Page 1 of 1

A data contain too many observations for each person even workInLogs=TRUE

Posted: 29 Jan 2024, 03:58
by toshi
Hi, I am working with a choice model that a person is observed about 2300 times of up to 7 alternatives.
In this data, even I use "workInLogs=TRUE", R reached the numerical limits on the choice probability when I use apollo_panelProd.
(e.g. exp(log(0.14)*2300) = 0)
I try to use "Rmpfr" to increase the numerical limits by modifying the apollo_panelProd.
(e.g. exp(log(Rmpfr::mpfr(0.14, 32)*2300)) = 322.00000024)
However, the function depends on the type of object and seems too many modifications are required to use Rmpfr in apollo_panelProd.
I also surmised that there may be several other functions that make up apollo that need to be fixed as well.

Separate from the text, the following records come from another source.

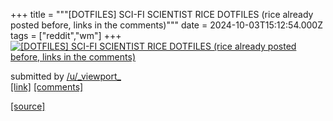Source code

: +++
title = """[DOTFILES] SCI-FI SCIENTIST RICE DOTFILES (rice already posted before, links in the comments)"""
date = 2024-10-03T15:12:54.000Z
tags = ["reddit","wm"]
+++
[![[DOTFILES] SCI-FI SCIENTIST RICE DOTFILES (rice already posted before, links in the comments)](https://b.thumbs.redditmedia.com/TFs1tV8RZu34ET6NXHa6Iyf8fu2TVKjqkVWKj0OixqQ.jpg "[DOTFILES] SCI-FI SCIENTIST RICE DOTFILES (rice already posted before, links in the comments)")](https://www.reddit.com/r/unixporn/comments/1fva3q5/dotfiles_scifi_scientist_rice_dotfiles_rice/)

submitted by [/u/\_viewport\_](https://www.reddit.com/user/_viewport_)  
[\[link\]](https://www.reddit.com/gallery/1fva3q5) [\[comments\]](https://www.reddit.com/r/unixporn/comments/1fva3q5/dotfiles_scifi_scientist_rice_dotfiles_rice/)

[[source]](https://www.reddit.com/r/unixporn/comments/1fva3q5/dotfiles_scifi_scientist_rice_dotfiles_rice/)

I would appreciate it if you would consider introducing an option to increase the accuracy of the choice probability when using panel data If you think it is worthwhile to fix this problem.

Thank you for your consideration,
Toshifumi

Re: A data contain too many observations for each person even workInLogs=TRUE

Posted: 29 Jan 2024, 16:08
by stephanehess
Hi

this is an extreme case. Do you have that large a number of choices for each person in the data or just for one person (in which case they will dominate the data).

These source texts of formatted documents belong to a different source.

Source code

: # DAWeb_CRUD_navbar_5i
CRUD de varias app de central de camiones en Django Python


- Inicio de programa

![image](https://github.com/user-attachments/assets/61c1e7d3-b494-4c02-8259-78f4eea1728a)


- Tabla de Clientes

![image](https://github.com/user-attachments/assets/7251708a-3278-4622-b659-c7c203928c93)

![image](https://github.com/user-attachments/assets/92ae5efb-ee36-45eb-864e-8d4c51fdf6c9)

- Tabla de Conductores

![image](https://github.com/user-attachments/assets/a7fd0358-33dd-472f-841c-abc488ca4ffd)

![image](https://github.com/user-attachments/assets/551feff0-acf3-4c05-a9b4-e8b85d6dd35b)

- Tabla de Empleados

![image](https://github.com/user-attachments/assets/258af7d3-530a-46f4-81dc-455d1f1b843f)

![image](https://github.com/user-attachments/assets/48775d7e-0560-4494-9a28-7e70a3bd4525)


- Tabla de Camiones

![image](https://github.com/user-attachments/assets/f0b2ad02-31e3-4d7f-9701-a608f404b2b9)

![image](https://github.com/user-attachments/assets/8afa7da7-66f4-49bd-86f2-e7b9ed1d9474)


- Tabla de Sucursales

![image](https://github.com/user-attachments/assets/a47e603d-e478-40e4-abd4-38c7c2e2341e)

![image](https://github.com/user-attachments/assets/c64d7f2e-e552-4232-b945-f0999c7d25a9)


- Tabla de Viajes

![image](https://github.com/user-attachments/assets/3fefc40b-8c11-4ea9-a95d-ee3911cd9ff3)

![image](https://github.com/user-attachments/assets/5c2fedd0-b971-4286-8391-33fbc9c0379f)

If you're not going to run a model with random parameters, then you may consider treating the data as if it came from separate people, which would avoid the issue, but of course means not correcting the standard errors for repeated choice

Stephane

Re: A data contain too many observations for each person even workInLogs=TRUE

Posted: 30 Jan 2024, 02:19
by toshi
Thank you for your suggestion.

Yes, I have a large number of choices for each person. The number of individuals is about 5,000. Therefore, the data contains 9M rows.
This was the first time I tried Apollo after being unable to estimate with various other packages.
Because Apollo makes explicit what it calculates one at a time, it make me recognize why simple logits could be estimated for this data, but not individual-specific parameters.
I am currently trying alternative approaches, such as dropping from the data those selection opportunities that are not important to the problem or writing the whole estimation code that employs the Rmpfr.

Thank you for your consideration,
Toshifumi

Re: A data contain too many observations for each person even workInLogs=TRUE

Posted: 30 Jan 2024, 14:43
by stephanehess
Hi

you could also try some sampling approaches

Stephane